▸ **Work task**: Starting at the line that contains "de forma clara.", repeat each line exactly through the last line of the listing, and repeat nothing else.

▸ **Provided information**:
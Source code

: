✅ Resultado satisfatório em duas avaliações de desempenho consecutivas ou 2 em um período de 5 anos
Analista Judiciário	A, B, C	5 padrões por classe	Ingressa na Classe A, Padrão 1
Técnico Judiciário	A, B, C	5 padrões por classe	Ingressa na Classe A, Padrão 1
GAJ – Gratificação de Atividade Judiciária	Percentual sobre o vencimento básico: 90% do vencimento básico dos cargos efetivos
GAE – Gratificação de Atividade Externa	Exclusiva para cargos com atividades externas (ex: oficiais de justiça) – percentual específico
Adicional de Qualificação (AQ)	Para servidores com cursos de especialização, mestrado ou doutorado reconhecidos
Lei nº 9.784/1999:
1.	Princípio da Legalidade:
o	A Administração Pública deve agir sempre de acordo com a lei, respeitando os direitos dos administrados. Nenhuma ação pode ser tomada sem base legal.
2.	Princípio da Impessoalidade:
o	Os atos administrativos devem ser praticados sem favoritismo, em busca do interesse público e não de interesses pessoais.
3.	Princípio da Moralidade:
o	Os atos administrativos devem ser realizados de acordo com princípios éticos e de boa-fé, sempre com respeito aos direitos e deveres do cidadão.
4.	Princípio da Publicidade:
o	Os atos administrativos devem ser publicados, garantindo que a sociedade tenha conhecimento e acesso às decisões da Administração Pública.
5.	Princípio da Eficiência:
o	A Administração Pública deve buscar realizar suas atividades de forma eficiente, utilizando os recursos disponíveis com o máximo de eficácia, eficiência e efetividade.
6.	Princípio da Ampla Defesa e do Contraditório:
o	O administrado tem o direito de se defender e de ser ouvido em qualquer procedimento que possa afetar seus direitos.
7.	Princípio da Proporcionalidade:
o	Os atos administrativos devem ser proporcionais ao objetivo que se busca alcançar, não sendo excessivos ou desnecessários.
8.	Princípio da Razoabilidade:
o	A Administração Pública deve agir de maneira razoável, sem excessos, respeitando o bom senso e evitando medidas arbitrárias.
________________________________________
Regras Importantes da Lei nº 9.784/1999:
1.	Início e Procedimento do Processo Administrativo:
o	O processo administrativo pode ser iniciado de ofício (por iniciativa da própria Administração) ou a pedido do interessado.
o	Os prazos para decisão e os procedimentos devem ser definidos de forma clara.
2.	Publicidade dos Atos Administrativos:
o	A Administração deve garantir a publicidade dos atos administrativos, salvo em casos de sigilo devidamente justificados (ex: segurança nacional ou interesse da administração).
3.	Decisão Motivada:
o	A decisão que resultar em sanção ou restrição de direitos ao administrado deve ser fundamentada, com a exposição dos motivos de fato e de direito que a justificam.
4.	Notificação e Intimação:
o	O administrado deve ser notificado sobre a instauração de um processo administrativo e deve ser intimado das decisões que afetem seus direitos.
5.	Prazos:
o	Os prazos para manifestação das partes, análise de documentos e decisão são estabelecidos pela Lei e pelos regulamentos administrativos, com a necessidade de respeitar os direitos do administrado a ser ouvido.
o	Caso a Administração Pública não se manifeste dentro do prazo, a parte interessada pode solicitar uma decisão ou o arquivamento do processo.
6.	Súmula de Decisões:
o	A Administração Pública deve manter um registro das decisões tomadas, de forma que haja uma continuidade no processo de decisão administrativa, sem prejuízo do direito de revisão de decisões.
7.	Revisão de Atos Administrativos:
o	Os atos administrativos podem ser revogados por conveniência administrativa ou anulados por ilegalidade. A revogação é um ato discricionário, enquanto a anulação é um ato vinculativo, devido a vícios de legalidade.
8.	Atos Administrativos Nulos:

▸ **Response below**:
o	Os prazos para decisão e os procedimentos devem ser definidos de forma clara.
2.	Publicidade dos Atos Administrativos:
o	A Administração deve garantir a publicidade dos atos administrativos, salvo em casos de sigilo devidamente justificados (ex: segurança nacional ou interesse da administração).
3.	Decisão Motivada:
o	A decisão que resultar em sanção ou restrição de direitos ao administrado deve ser fundamentada, com a exposição dos motivos de fato e de direito que a justificam.
4.	Notificação e Intimação:
o	O administrado deve ser notificado sobre a instauração de um processo administrativo e deve ser intimado das decisões que afetem seus direitos.
5.	Prazos:
o	Os prazos para manifestação das partes, análise de documentos e decisão são estabelecidos pela Lei e pelos regulamentos administrativos, com a necessidade de respeitar os direitos do administrado a ser ouvido.
o	Caso a Administração Pública não se manifeste dentro do prazo, a parte interessada pode solicitar uma decisão ou o arquivamento do processo.
6.	Súmula de Decisões:
o	A Administração Pública deve manter um registro das decisões tomadas, de forma que haja uma continuidade no processo de decisão administrativa, sem prejuízo do direito de revisão de decisões.
7.	Revisão de Atos Administrativos:
o	Os atos administrativos podem ser revogados por conveniência administrativa ou anulados por ilegalidade. A revogação é um ato discricionário, enquanto a anulação é um ato vinculativo, devido a vícios de legalidade.
8.	Atos Administrativos Nulos:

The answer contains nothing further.